Certaines entreprises françaises ont donc décidé de se départir de leurs idées reçues. Novius a été pionnière dans ce domaine : l'agence lyonnaise de création de sites Web a été première à installer une "salle de sieste" dans ses locaux. Son PDG, Anthony Martin-Bleton, s'est fondé sur sa propre expérience de pratiquant de la sieste. Il a réalisé qu'il culpabilisait de pratiquer cette activité reposante :  "Je faisais fréquemment des siestes non assumées pendant les heures de travail, l'idée m'est donc venue assez naturellement. D'autant que je pense que la sieste est un vrai besoin, pour tout le monde." Mais même à Novius, certains employés refusent de s'adapter à cette pratique. Seuls 15 employés sur 30 l'ont adoptée définitivement.

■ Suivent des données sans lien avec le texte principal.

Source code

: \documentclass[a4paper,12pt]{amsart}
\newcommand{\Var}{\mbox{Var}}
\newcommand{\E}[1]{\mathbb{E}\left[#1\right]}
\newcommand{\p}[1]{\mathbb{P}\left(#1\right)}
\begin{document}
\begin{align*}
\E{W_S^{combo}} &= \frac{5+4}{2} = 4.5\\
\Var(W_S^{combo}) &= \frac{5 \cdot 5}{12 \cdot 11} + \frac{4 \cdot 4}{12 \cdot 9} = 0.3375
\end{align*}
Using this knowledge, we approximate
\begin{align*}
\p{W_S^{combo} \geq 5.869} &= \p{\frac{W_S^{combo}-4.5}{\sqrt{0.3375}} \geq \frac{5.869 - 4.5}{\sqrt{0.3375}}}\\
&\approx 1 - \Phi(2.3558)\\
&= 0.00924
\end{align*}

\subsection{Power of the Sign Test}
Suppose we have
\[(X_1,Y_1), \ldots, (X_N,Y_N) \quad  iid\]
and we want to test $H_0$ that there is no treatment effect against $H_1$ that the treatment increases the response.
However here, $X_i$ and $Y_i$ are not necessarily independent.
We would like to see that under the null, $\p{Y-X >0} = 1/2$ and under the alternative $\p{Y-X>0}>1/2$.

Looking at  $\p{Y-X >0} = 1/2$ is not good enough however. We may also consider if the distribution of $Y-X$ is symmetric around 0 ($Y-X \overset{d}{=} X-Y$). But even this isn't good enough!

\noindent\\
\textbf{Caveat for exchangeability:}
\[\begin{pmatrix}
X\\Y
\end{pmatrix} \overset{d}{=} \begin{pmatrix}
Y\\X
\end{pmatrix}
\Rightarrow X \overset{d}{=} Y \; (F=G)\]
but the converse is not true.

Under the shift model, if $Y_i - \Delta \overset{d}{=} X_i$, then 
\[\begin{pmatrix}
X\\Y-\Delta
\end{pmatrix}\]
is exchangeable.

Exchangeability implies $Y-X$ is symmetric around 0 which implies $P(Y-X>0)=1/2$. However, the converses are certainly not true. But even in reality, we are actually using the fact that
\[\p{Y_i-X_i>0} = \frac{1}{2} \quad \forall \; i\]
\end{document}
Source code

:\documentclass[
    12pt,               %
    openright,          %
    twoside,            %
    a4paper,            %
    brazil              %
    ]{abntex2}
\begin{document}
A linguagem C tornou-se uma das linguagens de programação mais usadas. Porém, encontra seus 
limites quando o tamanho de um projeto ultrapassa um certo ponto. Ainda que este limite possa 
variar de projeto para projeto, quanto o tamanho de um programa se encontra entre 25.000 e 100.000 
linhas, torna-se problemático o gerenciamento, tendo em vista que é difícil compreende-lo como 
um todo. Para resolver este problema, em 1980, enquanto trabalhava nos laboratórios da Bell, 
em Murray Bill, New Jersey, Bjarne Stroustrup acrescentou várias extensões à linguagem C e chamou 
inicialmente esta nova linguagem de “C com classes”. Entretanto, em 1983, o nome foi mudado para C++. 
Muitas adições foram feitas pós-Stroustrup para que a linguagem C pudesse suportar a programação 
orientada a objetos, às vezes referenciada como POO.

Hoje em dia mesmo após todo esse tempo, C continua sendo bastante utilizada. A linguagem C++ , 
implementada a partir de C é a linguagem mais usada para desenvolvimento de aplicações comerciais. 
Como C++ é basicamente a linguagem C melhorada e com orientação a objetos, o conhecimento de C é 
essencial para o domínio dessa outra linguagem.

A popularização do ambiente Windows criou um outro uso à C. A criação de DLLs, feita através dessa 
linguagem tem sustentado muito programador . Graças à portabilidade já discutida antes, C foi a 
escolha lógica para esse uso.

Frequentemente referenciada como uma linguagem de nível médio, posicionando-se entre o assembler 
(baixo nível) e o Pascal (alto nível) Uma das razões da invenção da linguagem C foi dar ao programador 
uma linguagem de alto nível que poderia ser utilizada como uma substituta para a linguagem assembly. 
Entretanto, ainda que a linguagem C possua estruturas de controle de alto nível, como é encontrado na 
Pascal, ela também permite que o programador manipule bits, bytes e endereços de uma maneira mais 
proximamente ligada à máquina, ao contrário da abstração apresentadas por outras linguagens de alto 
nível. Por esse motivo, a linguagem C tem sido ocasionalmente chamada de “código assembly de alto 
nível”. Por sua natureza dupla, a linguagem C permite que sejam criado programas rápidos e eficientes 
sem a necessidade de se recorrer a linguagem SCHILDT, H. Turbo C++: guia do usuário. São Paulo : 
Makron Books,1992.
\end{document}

A Lyon, France Télécom-Orange a aménagé un "espace de repos". La "calm chair", une chaise de relaxation agrémentée d'une lumière reposante, apaise les salariés. Complémentaire, le "calm space" est un micro-espace de sieste où sont diffusées des séquences sonores et lumineuses calibrés pour des siestes de courte durée. Le cabinet d'audit et de conseil PwC basé à Neuilly-sur-Seine a également décidé d'innover. Depuis trois ans, les employés bénéficient d'une salle de relaxation avec des espaces individuels remplis de coussins et séparés par des rideaux. La salle dispose également de deux fauteuils massants. Cerise sur le gâteau : deux fois par semaine, deux professionnelles viennent faire des massages aux employés.

Malgré tout, la sieste en milieu professionnel, reste un sujet légèrement tabou. Les entreprises qui ont aménagé une salle dédiée préfèrent d'ailleurs utiliser l'euphémisme  de "temps de récupération d'entreprise".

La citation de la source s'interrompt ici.